TASK MATERIAL START

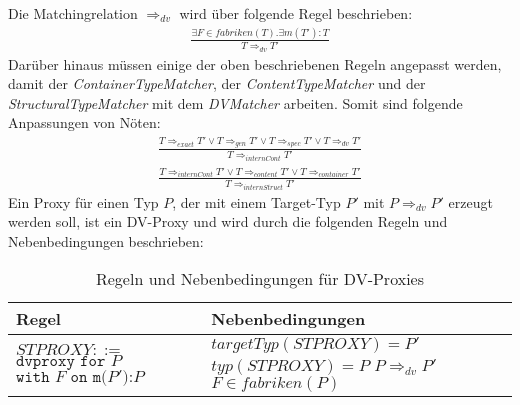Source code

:\documentclass[a4paper,12pt]{article}
\begin{document}
\noindent
Die Matchingrelation $\Rightarrow_{dv}$ wird über folgende Regel beschrieben:
\begin{gather*}
\frac{\exists F \in fabriken(T). \exists m(T'):T}{T \Rightarrow_{dv} T'}
\end{gather*}
Darüber hinaus müssen einige der oben beschriebenen Regeln angepasst werden, damit der \emph{ContainerTypeMatcher}, der \emph{ContentTypeMatcher} und der \emph{StructuralTypeMatcher} mit dem \emph{DVMatcher} arbeiten. Somit sind folgende Anpassungen von Nöten:
\begin{gather*}
\frac{T \Rightarrow_{exact} T' \vee T \Rightarrow_{gen} T' \vee
T \Rightarrow_{spec} T' \vee T \Rightarrow_{dv} T'  }{T \Rightarrow_{internCont} T'}
\end{gather*}
\begin{gather*}
\frac{T \Rightarrow_{internCont} T' \vee T \Rightarrow_{content} T' \vee
T \Rightarrow_{container} T'  }{T \Rightarrow_{internStruct} T'}
\end{gather*}
Ein Proxy für einen Typ $P$, der mit einem Target-Typ $P'$ mit $P \Rightarrow_{dv} P'$ erzeugt werden soll, ist ein DV-Proxy und wird durch die folgenden Regeln und Nebenbedingungen beschrieben:
\begin{table}[H]
\centering
\begin{tabular}{|p{6cm}|p{8cm}|}
\hline
\centering\textbf{Regel} & \textbf{Nebenbedingungen} \\
\hline
\hline
$\mathit{STPROXY} ::=$\newline 
$\texttt{dvproxy }  \texttt{for } P$\newline
$\texttt{with } F \texttt{ on } \texttt{m(}\mathit{P'}\texttt{):}\mathit{P}$ 
& 
$\mathit{targetTyp(STPROXY) = P'}$\newline
$\mathit{typ(STPROXY) = P}$\newline
$\mathit{P} \Rightarrow_{dv} \mathit{P'}$\newline
$\mathit{F} \in \mathit{fabriken(P)}$\\
\hline
\hline
\end{tabular}
\caption{Regeln und Nebenbedingungen für DV-Proxies}
 \label{tab:dvAttr}
\end{table}
\end{document}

TASK MATERIAL END

• EXERCISE OBJECTIVE
Where does the string "frac" appear in the records? Copy every line that holds it.

• RESULT OF THE EXERCISE
\frac{\exists F \in fabriken(T). \exists m(T'):T}{T \Rightarrow_{dv} T'}
\frac{T \Rightarrow_{exact} T' \vee T \Rightarrow_{gen} T' \vee
\frac{T \Rightarrow_{internCont} T' \vee T \Rightarrow_{content} T' \vee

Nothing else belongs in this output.